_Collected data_

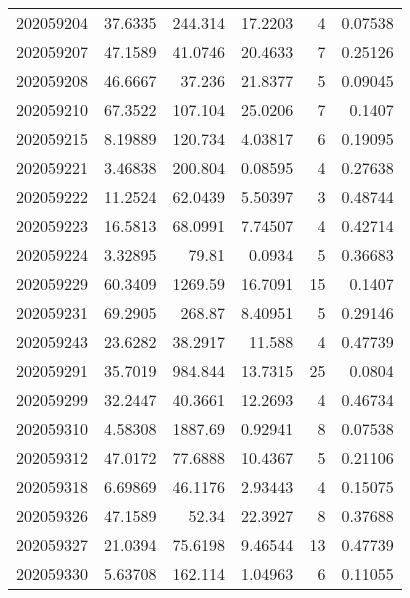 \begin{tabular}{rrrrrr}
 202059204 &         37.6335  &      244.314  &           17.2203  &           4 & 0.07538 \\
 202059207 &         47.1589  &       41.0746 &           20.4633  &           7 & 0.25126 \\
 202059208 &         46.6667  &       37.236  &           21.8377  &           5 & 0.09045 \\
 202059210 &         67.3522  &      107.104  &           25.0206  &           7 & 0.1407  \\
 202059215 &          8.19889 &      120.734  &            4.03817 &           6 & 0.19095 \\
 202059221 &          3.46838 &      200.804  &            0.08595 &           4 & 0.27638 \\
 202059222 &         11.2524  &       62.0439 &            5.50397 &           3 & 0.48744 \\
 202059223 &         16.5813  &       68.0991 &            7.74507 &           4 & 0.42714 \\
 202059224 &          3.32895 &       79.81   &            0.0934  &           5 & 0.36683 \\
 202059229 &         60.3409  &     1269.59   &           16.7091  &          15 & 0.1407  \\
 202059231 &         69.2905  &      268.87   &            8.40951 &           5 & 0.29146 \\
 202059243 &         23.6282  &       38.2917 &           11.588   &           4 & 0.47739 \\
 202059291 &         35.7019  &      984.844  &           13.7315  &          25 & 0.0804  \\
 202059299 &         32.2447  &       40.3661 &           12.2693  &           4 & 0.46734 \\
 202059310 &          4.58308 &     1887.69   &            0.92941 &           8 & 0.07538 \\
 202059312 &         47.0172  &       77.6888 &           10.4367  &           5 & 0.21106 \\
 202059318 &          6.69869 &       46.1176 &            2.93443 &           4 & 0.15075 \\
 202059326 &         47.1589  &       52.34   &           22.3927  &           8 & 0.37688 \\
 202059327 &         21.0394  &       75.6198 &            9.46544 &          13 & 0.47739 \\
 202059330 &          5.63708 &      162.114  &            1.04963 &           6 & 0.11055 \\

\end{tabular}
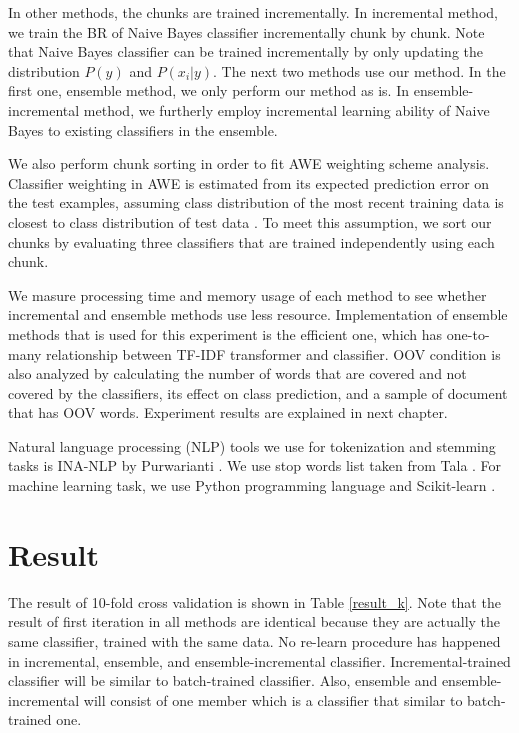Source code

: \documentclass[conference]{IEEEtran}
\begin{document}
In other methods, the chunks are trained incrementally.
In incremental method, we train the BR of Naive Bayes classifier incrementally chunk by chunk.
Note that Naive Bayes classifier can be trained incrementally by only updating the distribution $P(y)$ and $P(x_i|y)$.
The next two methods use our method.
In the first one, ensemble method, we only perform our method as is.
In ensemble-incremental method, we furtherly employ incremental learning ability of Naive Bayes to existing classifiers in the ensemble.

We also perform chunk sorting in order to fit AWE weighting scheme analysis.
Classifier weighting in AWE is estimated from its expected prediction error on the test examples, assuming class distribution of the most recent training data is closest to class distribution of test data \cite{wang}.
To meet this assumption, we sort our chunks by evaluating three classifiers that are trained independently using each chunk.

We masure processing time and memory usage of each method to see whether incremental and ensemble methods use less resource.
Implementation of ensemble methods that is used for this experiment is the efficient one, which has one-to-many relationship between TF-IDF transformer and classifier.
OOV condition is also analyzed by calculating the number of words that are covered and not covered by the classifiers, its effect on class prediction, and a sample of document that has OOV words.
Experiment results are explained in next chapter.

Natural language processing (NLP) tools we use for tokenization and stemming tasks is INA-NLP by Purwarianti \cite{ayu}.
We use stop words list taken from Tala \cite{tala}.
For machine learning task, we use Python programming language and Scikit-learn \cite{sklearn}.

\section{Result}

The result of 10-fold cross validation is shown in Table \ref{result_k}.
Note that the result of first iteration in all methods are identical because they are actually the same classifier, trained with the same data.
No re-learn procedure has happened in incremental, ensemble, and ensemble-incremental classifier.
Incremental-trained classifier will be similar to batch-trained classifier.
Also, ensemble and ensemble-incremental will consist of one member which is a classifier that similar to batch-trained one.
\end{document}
==
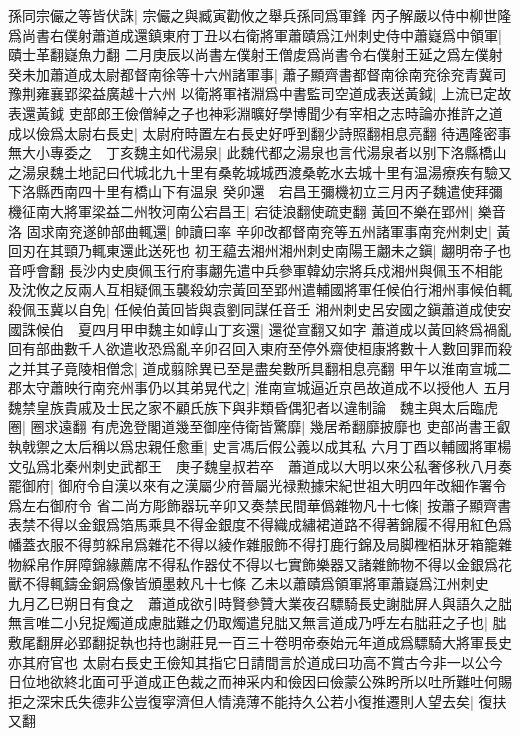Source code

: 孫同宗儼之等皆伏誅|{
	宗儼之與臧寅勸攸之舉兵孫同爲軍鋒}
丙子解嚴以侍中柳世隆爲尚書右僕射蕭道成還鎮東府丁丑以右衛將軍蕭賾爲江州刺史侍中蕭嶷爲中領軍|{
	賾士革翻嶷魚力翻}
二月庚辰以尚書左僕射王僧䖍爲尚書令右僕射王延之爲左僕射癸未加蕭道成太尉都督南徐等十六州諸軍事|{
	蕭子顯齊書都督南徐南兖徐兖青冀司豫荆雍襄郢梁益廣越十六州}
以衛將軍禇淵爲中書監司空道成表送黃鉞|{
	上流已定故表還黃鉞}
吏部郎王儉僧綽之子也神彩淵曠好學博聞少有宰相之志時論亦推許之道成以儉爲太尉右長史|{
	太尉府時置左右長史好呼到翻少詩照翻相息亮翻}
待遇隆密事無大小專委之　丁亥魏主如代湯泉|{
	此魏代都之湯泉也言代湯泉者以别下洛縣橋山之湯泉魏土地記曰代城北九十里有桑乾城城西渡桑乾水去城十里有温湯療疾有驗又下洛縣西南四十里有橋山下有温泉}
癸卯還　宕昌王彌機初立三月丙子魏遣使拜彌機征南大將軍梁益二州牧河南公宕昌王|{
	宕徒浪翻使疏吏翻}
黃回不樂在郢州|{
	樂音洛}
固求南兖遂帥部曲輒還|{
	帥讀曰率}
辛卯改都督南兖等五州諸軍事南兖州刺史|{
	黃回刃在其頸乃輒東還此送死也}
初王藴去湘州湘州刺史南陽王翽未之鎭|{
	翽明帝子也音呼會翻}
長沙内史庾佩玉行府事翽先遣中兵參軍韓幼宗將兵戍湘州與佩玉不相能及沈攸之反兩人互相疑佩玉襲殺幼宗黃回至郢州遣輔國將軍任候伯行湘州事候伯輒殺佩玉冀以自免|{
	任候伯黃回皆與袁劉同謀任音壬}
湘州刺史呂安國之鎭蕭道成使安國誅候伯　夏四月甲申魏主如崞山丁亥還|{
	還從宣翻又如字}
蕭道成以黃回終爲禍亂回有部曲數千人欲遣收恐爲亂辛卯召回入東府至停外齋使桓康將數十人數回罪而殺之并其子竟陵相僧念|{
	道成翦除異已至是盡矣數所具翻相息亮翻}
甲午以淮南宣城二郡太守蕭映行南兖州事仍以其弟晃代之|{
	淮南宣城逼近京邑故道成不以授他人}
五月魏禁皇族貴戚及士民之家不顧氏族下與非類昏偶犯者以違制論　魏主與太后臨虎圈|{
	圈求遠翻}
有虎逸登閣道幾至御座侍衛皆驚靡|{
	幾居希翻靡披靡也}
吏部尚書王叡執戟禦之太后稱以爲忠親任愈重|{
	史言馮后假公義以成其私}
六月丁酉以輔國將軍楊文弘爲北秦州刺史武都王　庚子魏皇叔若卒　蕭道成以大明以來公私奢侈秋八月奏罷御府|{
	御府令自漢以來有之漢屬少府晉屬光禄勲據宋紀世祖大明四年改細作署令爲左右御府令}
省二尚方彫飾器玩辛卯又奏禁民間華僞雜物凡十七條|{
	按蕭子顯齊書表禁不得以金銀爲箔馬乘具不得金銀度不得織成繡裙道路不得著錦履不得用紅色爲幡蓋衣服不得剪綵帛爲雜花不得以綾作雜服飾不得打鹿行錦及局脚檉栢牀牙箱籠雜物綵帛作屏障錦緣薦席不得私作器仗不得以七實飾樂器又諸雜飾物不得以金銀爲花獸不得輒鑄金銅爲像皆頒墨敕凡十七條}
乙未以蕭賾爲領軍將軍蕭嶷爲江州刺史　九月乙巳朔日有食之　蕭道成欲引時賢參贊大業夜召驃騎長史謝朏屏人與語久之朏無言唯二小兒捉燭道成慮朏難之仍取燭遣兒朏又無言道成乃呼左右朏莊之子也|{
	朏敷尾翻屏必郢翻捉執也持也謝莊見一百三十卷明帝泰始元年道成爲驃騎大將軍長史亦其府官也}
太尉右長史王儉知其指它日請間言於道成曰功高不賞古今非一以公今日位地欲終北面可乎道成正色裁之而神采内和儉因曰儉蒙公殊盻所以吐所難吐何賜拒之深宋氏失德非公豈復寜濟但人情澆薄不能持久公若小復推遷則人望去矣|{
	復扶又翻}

_Exercise goal_
Using the entries above, say how many lines include the word "from", with no other output.

_Response for this exercise_
2